Task statement - Lines with the word "cccc" are the answer; copy each of them from the data below.
START The input
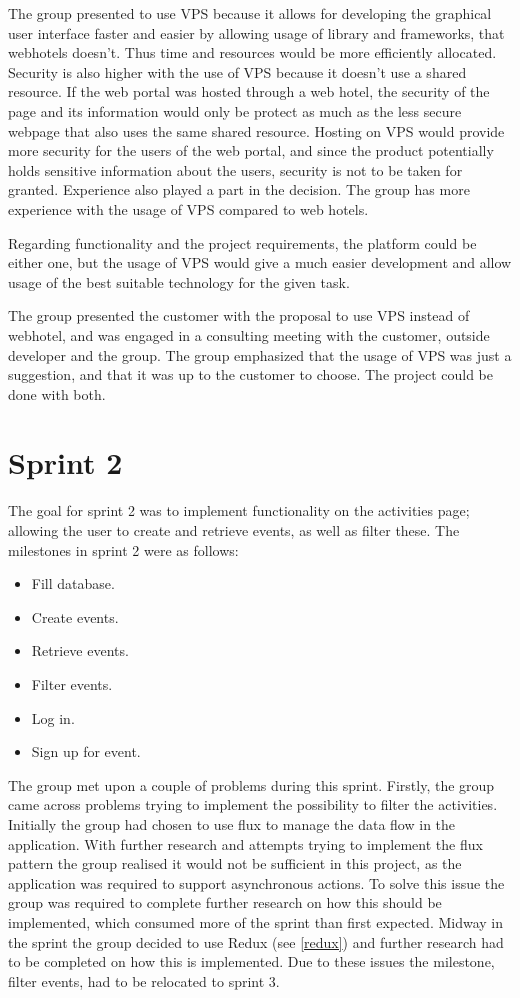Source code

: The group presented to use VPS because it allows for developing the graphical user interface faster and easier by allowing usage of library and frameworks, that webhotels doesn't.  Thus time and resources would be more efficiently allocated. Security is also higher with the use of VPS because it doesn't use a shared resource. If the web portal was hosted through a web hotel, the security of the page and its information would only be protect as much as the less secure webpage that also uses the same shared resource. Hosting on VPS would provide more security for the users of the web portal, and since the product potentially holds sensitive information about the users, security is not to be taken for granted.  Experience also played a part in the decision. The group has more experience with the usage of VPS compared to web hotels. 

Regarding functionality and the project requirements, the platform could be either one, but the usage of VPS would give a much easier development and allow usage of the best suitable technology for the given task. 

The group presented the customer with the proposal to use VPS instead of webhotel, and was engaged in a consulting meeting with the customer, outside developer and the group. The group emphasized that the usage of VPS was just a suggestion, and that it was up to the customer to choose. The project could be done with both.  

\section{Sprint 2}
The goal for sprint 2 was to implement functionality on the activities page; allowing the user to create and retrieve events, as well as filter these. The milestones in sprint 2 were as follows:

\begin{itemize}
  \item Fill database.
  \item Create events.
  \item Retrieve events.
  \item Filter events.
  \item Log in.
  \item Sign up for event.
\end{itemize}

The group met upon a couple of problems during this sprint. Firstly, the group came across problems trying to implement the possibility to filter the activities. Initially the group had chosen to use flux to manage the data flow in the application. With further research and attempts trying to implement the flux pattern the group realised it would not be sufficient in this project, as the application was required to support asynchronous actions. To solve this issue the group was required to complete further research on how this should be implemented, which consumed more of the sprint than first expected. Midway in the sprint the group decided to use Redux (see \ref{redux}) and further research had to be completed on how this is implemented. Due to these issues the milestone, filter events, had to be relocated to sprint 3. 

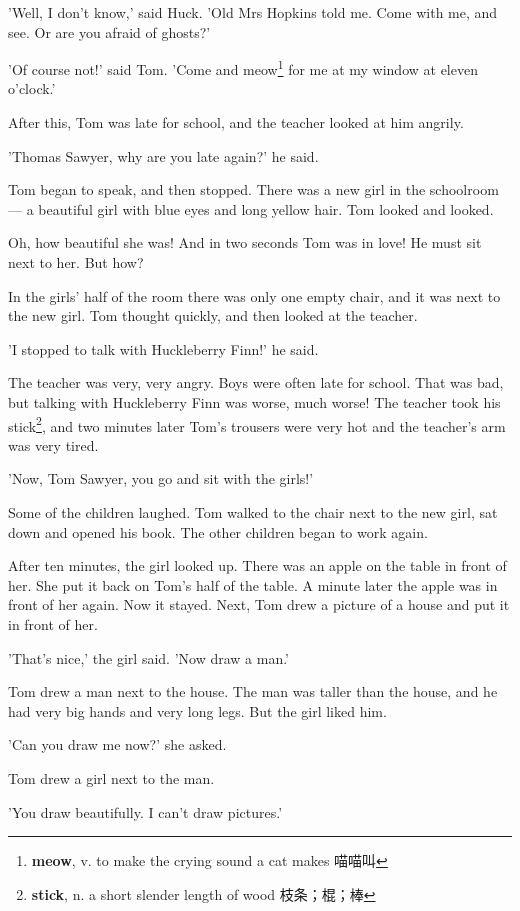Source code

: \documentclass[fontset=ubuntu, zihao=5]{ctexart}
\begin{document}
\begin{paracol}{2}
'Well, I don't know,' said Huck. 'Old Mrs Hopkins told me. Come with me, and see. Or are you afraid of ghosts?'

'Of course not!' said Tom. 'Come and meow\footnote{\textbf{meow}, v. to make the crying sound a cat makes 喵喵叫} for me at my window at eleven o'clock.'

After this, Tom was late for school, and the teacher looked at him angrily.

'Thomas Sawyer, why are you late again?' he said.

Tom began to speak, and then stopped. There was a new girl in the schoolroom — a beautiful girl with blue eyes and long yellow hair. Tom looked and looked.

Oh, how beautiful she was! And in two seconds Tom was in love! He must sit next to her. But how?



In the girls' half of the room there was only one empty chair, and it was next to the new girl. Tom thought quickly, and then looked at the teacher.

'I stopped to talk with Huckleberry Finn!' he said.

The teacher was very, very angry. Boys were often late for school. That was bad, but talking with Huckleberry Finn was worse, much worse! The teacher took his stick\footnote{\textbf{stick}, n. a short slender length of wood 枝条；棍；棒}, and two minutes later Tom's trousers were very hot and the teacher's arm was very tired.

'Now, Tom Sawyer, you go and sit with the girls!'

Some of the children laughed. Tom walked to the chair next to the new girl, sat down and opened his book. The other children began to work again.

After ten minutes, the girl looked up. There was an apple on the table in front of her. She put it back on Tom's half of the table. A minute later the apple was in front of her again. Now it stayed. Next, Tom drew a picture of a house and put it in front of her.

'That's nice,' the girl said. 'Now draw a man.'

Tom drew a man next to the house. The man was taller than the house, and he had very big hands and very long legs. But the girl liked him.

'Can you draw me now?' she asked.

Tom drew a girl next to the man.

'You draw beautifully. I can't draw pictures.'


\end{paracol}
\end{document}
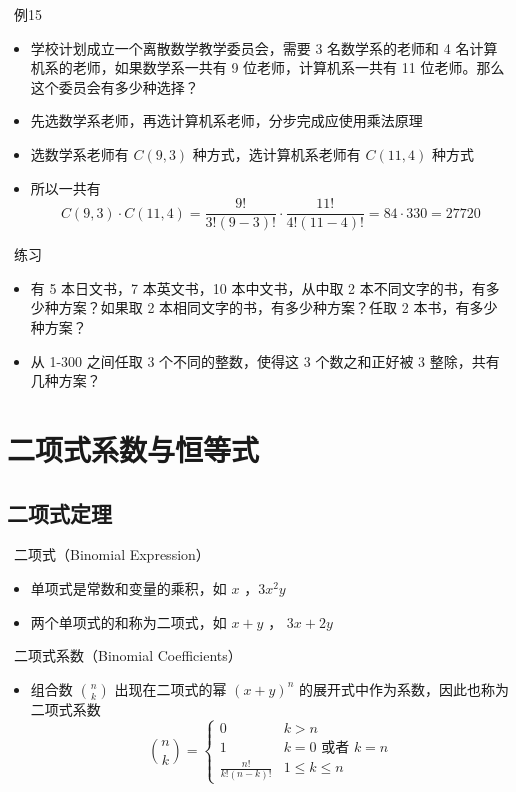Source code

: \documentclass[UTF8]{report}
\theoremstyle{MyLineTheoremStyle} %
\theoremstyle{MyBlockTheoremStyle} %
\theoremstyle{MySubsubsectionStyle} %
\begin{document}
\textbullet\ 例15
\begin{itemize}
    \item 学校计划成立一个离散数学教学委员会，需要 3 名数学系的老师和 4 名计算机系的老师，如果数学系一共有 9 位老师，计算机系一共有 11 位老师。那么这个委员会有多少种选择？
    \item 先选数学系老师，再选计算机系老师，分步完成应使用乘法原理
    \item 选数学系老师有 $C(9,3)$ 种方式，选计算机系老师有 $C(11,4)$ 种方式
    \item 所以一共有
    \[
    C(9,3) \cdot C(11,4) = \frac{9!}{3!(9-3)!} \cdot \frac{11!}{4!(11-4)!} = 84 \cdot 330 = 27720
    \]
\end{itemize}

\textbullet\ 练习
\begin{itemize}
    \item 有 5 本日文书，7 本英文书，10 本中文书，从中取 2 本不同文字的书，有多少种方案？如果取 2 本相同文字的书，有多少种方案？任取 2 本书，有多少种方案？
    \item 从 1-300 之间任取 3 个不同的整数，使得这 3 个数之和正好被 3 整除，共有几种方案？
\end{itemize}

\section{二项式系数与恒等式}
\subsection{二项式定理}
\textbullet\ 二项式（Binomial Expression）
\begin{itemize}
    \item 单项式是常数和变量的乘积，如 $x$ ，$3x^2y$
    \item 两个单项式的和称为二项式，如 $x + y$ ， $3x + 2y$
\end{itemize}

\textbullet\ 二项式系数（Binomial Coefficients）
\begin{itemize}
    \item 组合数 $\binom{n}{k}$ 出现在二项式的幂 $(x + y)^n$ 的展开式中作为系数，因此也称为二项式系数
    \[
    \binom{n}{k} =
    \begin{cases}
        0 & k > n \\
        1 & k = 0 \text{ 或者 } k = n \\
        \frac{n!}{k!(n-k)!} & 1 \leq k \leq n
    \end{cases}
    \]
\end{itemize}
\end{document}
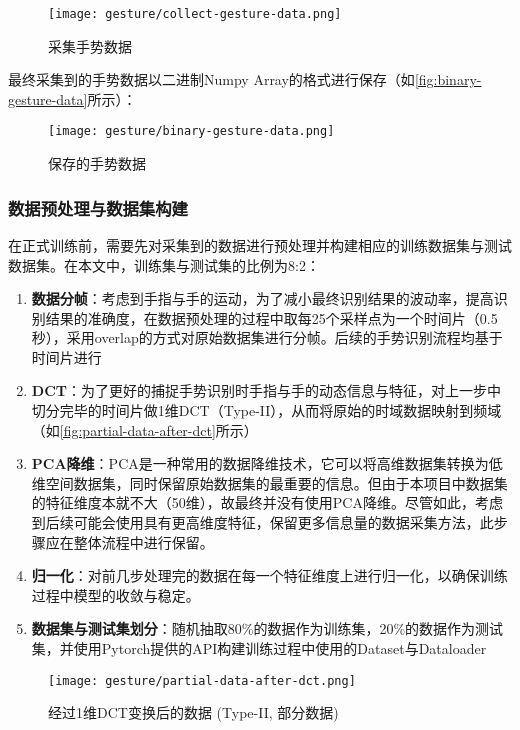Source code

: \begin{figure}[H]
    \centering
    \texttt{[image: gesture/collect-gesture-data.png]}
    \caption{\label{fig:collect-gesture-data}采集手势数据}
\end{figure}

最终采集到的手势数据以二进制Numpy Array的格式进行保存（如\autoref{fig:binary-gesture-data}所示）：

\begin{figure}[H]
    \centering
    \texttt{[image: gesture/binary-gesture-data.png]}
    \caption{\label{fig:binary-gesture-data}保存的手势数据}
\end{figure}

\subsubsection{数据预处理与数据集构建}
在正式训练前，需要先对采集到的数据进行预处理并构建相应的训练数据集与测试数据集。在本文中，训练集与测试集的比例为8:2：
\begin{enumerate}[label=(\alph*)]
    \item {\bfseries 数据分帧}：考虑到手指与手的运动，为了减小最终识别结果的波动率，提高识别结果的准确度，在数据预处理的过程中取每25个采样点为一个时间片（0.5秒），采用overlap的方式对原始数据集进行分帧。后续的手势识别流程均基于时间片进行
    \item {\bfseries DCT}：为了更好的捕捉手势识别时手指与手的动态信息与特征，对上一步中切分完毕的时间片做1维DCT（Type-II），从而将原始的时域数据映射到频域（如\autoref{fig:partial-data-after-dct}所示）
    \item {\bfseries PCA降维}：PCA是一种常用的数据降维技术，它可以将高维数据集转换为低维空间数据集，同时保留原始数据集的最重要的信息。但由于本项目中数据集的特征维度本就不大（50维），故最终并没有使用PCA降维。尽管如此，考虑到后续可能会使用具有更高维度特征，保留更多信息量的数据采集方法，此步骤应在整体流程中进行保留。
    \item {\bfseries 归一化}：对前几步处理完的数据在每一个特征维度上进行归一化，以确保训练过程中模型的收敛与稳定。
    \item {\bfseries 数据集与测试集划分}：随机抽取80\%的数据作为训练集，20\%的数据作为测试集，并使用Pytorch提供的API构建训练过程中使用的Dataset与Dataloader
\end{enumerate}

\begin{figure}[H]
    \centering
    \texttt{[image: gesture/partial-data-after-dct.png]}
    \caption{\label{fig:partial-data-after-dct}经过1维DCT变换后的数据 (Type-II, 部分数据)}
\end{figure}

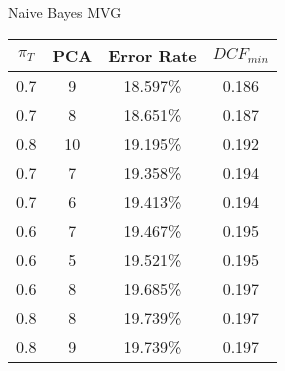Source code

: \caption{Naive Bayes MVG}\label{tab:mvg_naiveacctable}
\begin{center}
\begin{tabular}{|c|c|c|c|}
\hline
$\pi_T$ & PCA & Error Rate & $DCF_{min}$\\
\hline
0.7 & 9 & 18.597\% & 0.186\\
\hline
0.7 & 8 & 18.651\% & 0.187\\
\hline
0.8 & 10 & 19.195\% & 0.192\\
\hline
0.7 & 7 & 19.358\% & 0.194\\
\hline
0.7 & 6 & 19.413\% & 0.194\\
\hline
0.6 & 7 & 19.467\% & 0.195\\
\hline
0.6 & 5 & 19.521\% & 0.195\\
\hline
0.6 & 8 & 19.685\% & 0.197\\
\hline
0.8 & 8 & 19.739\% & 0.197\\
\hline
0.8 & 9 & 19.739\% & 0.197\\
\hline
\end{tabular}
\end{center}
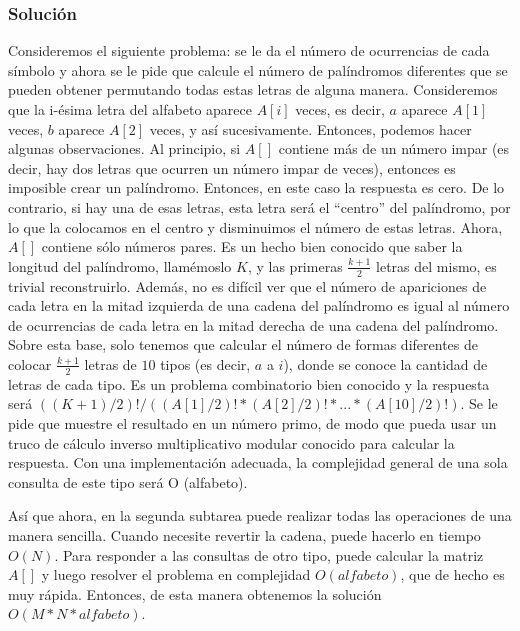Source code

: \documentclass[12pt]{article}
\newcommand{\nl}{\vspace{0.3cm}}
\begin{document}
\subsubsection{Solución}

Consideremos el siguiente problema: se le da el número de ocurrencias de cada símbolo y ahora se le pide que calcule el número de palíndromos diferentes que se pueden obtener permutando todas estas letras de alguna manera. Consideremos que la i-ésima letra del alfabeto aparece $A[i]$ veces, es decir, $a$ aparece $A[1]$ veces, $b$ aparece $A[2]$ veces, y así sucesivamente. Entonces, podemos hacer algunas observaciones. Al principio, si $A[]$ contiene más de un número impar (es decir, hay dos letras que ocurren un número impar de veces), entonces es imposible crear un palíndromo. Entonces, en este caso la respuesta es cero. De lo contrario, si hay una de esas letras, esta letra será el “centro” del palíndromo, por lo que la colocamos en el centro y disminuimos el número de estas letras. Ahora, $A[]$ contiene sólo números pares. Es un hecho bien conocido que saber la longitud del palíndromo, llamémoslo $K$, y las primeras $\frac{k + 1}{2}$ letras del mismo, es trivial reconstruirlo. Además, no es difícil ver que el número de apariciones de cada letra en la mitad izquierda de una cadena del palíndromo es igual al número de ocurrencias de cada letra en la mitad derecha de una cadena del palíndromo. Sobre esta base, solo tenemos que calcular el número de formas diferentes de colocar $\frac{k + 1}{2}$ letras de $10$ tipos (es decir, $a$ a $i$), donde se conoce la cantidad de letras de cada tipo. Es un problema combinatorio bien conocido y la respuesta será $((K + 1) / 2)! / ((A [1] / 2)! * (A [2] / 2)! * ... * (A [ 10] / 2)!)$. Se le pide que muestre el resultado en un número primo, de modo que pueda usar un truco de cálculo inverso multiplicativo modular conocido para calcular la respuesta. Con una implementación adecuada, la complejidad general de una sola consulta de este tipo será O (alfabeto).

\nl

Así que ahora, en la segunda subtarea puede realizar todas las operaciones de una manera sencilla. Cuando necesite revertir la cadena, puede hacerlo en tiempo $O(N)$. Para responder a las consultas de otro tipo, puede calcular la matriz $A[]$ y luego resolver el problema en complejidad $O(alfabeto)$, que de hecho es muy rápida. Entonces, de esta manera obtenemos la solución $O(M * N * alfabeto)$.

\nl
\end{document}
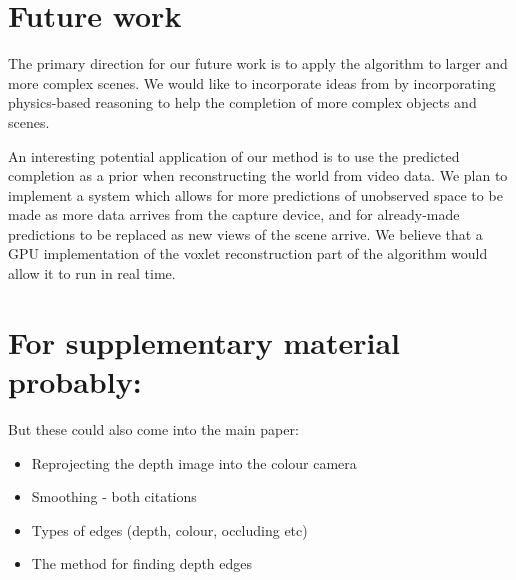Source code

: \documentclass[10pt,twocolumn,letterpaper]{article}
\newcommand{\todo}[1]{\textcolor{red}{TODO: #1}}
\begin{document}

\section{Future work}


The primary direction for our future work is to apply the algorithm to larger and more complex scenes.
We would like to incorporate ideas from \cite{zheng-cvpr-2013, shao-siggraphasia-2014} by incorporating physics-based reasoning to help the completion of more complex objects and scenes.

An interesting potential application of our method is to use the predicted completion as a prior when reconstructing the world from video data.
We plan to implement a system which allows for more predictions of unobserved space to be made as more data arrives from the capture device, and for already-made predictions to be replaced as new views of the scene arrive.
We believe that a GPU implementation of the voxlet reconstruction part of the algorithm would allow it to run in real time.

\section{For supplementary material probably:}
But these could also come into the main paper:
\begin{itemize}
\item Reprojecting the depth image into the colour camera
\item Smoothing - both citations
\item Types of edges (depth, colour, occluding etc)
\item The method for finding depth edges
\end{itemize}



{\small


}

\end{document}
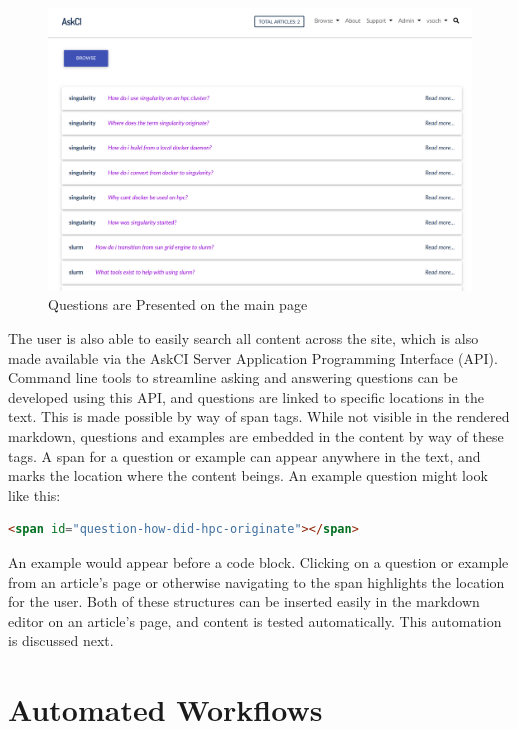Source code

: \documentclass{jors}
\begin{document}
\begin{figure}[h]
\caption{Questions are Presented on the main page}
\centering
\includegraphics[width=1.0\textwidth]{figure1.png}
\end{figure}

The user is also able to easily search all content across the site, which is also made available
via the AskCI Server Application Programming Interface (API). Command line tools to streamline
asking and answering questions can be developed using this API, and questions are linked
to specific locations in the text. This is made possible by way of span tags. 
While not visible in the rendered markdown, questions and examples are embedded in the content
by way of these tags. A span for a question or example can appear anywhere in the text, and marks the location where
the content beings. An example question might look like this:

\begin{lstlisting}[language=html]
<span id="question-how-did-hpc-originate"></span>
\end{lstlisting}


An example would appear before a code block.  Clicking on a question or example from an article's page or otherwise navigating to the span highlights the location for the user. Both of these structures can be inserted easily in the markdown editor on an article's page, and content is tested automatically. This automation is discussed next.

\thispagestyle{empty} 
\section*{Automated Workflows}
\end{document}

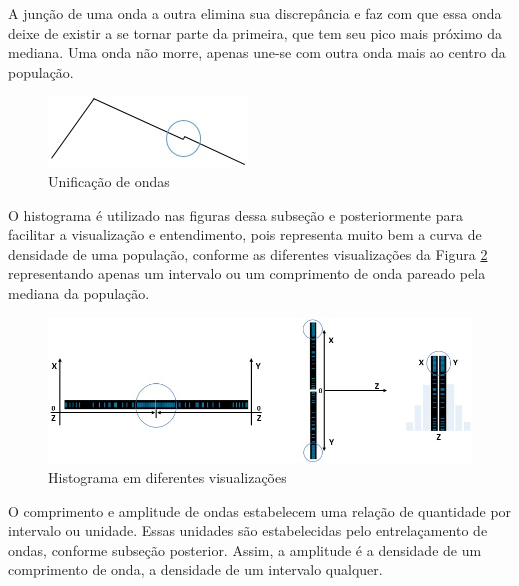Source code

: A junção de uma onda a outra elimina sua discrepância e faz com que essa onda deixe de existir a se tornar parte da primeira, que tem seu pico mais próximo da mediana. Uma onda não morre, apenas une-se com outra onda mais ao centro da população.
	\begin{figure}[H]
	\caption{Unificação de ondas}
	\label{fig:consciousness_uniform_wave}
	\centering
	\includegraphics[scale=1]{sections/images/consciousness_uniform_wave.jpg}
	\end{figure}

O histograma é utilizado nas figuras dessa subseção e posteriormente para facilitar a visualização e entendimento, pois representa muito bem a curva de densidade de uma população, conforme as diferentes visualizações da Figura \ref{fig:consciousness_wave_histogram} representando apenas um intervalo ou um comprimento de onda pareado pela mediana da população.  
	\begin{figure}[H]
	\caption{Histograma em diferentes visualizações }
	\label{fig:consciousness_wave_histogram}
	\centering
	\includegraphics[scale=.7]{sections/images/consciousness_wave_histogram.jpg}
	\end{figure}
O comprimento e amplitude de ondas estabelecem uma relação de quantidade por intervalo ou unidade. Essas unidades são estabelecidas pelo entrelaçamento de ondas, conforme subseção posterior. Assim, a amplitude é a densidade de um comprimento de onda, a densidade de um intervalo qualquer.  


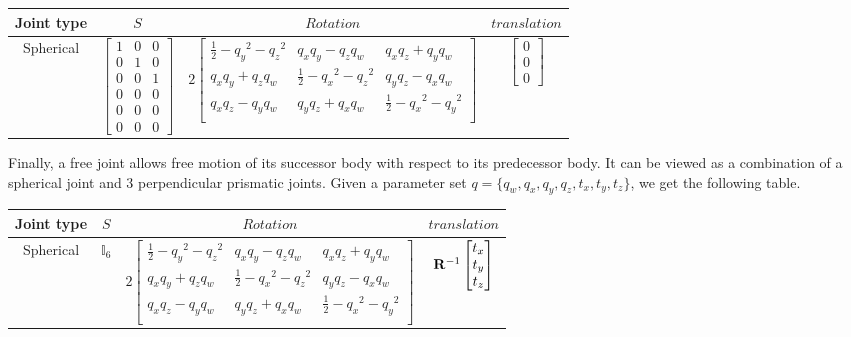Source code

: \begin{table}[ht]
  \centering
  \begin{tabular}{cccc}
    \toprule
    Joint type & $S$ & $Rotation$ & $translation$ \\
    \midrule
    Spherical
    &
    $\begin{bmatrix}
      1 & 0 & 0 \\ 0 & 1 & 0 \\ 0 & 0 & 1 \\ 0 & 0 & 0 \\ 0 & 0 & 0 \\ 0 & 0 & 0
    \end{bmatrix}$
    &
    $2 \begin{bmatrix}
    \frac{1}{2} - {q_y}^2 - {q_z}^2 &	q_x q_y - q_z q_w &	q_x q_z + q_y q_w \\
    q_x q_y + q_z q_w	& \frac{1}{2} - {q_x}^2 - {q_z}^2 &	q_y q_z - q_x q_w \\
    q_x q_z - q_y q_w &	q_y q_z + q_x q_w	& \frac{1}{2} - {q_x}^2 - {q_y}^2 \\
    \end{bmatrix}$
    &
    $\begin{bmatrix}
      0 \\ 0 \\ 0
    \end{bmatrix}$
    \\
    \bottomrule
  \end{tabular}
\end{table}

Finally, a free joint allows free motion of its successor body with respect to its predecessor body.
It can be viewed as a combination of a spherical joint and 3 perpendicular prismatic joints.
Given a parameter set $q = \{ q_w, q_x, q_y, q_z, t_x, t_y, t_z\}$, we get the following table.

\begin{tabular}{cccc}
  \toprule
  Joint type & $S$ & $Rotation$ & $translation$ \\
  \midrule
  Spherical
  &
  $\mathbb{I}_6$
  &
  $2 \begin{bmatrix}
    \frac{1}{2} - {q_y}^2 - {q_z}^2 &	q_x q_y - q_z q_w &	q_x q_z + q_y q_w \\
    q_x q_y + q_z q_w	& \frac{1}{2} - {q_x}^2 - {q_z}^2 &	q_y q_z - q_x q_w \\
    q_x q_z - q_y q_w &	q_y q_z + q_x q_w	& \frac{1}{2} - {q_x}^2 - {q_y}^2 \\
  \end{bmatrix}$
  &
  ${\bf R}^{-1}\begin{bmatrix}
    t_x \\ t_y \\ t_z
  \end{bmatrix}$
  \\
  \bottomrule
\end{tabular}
END The input
Answer to the problem -
  \begin{tabular}{cccc}
\begin{tabular}{cccc}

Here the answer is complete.